Gli espedienti di chi è davanti
Per chi
sta davanti, l’operazione di acquisto, affitto, ecc. delle terre è una
questione d’investimento, cioè di “incremento dei beni capitali, di
acquisizione o creazione di nuove risorse da usare nel processo produttivo per
ottenere un maggior profitto futuro”. L’obiettivo è palese: i massicci
investimenti servono per la realizzazione di piantagioni industriali di monocolture
destinate all’esportazione. Le dichiarazioni d’intenti sfiorano l’ipocrisia
quando mettono al primo posto la sicurezza alimentare e lo sviluppo locale dei
Paesi “oggetto” d’investimento. La monocoltura – si sa –, la Rivoluzione Verde
dovrebbe averlo insegnato, distrugge la biodiversità perché geneticamente
uniforme e intacca la sovranità alimentare delle comunità locali, sottrae
risorse idriche, compromette i sistemi agricoli tradizionali. Cosa fa la Banca
Mondiale di fronte a questa distruzione? È spettatrice e complice allo stesso
tempo. Nel 2010, il rapporto “Rising Global Interest in Farmland” era
particolarmente atteso perché doveva fornire un quadro esaustivo
dell’accaparramento di milioni di ettari di terre in Africa, Asia ed America
Latina.

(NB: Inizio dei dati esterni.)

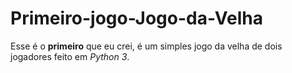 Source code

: # Primeiro-jogo-Jogo-da-Velha
 
 Esse é o **primeiro** que eu crei, é um simples jogo da velha de dois jogadores feito em *Python 3*.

Ciò significa che oltre ai dati numerici riferiti agli ettari ceduti,
affittati, acquistati (peraltro già noti), il rapporto avrebbe dovuto fornire
indicazioni sulla tipologia di investitori, sui loro obiettivi e sulle loro
strategie. Nessun accenno. Da sempre favorevole alle privatizzazioni, la Banca
Mondiale appoggia gli investimenti in agricoltura nei paesi del Sud, convinta
che il meccanismo regolatore del mercato libero porti con sé sviluppo, ovunque:
è figlia del Nord che l’ha generata. Via Campesina e le altre organizzazioni
contadine le sono ostili. Paradossalmente, la Banca Mondiale recepisce le
provocazioni trovando modo di trasformare gli evidenti rischi e pericoli per la
piccola agricoltura in opportunità: gli investimenti possono contribuire a rilanciare
economie deficitarie e ad aumentare la produttività agricola. Da qui la
scrittura e pubblicazione di alcuni “princípi per investimenti responsabili in
agricoltura” (RAI): tra questi, rispettare e riconoscimento dei diritti
esistenti di accesso alla terra e alle risorse naturali; non intaccare la
sovranità alimentare; assicurare processi di accesso alla terra trasparenti e
monitorati; generare impatti sociali desiderabili e distribuibili senza
aumentare la vulnerabilità. Imbarazzanti princípi di carta. Quale giustizia ne
assicura il rispetto?
Una corsa contro la sovranità alimentare
Olivier De
Schutter, relatore speciale sul diritto all’alimentazione delle Nazioni Unite
dal 2008, è convinto che gli investimenti su larga scala in agricoltura non siano
per forza una cosa buona. È critico nei confronti dei RAI della Banca Mondiale;
la sua lista di principi, sottoposta al Consiglio per i Diritti Umani delle
Nazioni Unite, è molto diversa: la terra non deve essere ceduta senza l’accordo
delle comunità locali; gli investimenti devono essere a beneficio delle
popolazioni locali; una percentuale della produzione deve essere venduta sui
mercati locali, ecc. (in .pdf, articolo in inglese). Inoltre, l’istituzione di
un processo trasparente di informazione sui progetti e sulle condizioni di
realizzazione non è una condizione sufficiente perché le popolazioni locali
possano dare il loro consapevole consenso. Permangono forti asimmetrie di
potere a sfavore di chi non ha alternative, depauperato, vulnerabile. Nel frattempo
la corsa avanza e chi sta davanti è sempre più irraggiungibile. Avanza
l’insicurezza alimentare e arretra la sovranità alimentare, in alcuni casi fino
a ritirarsi dalla gara. Capitali transnazionali senza scrupoli e governi
nazionali opportunisti stanno depauperando intere regioni rurali del pianeta.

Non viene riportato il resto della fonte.